(GOAL OF THE EXERCISE)
Output must consist only of the lines of the material below from the one with "by Ne0exe 03.11.2022**" through the one with "Okay, nothing special except that API token.", each reproduced exactly; no pictures belong in it.

(DATASET EXTRACT)
━━━━━━━━━━━━━━━━
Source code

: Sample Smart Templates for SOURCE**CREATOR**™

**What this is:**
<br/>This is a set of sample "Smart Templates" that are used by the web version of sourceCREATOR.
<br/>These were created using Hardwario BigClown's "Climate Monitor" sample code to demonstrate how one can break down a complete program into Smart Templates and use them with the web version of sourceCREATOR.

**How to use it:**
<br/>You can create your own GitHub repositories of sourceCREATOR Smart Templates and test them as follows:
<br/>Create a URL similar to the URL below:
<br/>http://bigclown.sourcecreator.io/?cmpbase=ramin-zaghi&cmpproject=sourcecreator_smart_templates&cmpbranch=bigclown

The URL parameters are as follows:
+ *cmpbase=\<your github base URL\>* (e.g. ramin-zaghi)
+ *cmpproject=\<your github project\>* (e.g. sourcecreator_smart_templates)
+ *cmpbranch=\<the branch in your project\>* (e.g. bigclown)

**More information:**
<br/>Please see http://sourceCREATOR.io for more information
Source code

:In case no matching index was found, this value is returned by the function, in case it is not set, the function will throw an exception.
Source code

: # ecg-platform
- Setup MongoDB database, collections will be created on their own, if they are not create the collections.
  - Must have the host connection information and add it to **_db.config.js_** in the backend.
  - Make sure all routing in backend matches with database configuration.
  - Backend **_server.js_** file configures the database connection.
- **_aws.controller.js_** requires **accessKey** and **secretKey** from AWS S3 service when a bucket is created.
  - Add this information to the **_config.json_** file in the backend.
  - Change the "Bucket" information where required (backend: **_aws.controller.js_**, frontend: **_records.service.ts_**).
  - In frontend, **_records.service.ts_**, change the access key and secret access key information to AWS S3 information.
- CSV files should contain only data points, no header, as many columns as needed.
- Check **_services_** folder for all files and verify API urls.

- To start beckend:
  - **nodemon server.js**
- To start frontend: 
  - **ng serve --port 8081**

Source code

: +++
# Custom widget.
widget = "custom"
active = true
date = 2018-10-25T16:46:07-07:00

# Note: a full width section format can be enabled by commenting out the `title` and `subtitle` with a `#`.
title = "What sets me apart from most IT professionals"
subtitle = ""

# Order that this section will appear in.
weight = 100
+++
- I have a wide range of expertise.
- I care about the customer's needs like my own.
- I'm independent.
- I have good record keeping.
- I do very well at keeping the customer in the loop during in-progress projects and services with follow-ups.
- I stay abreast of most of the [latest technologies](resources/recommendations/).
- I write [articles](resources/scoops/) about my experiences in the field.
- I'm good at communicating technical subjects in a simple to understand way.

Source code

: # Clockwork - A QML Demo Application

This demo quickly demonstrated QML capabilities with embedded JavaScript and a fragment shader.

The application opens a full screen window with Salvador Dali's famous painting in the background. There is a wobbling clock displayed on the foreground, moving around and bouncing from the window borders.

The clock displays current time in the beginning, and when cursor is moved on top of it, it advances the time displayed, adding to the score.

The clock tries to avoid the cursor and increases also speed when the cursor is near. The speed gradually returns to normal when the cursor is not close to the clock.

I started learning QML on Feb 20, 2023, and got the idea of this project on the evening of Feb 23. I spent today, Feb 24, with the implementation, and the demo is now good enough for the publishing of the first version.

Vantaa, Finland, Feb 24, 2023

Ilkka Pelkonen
━━━━━━━━━━━━━━━━
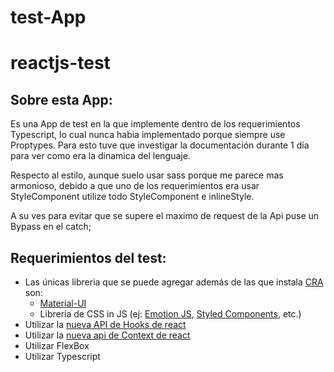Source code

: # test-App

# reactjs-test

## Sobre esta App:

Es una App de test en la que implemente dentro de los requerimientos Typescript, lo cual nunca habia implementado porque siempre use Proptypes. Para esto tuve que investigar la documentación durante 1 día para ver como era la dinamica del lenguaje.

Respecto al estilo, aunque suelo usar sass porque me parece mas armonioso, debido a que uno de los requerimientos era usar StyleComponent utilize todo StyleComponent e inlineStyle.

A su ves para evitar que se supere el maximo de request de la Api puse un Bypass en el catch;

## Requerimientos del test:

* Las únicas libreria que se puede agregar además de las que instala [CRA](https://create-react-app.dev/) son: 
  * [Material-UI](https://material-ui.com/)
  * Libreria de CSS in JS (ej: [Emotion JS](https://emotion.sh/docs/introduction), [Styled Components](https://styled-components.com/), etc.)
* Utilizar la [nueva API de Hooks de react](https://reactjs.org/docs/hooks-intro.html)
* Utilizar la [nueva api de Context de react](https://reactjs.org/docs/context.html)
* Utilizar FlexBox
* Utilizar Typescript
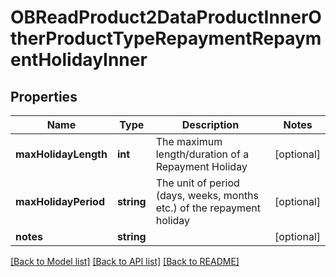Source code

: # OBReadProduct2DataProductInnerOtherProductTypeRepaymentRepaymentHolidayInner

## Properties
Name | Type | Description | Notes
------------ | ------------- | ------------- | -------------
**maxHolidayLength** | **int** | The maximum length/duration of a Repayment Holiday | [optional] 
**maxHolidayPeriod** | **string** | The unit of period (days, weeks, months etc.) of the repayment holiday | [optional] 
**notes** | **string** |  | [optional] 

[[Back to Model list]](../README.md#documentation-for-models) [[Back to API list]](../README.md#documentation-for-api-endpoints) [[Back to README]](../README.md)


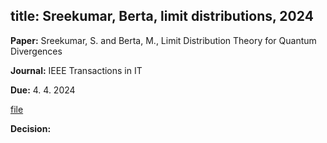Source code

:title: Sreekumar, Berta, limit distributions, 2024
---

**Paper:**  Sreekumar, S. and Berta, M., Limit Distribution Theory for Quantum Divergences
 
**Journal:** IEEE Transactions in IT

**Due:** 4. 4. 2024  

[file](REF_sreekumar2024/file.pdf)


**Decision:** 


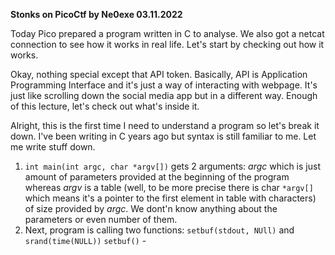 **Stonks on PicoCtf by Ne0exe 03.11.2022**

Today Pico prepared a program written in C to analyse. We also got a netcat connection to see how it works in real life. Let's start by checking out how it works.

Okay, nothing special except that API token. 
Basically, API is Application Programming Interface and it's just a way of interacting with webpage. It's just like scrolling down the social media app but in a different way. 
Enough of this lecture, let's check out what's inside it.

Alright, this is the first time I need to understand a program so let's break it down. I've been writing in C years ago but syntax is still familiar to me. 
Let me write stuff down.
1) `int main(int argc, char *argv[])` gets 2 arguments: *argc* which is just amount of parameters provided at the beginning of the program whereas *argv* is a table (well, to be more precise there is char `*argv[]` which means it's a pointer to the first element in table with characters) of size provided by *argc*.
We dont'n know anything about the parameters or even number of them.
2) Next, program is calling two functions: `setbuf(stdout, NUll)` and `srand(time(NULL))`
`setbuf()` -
━━━━━━━━━━━━━━━━
(SOLUTION BELOW)
 **Stonks on PicoCtf by Ne0exe 03.11.2022**

Today Pico prepared a program written in C to analyse. We also got a netcat connection to see how it works in real life. Let's start by checking out how it works.

Okay, nothing special except that API token. 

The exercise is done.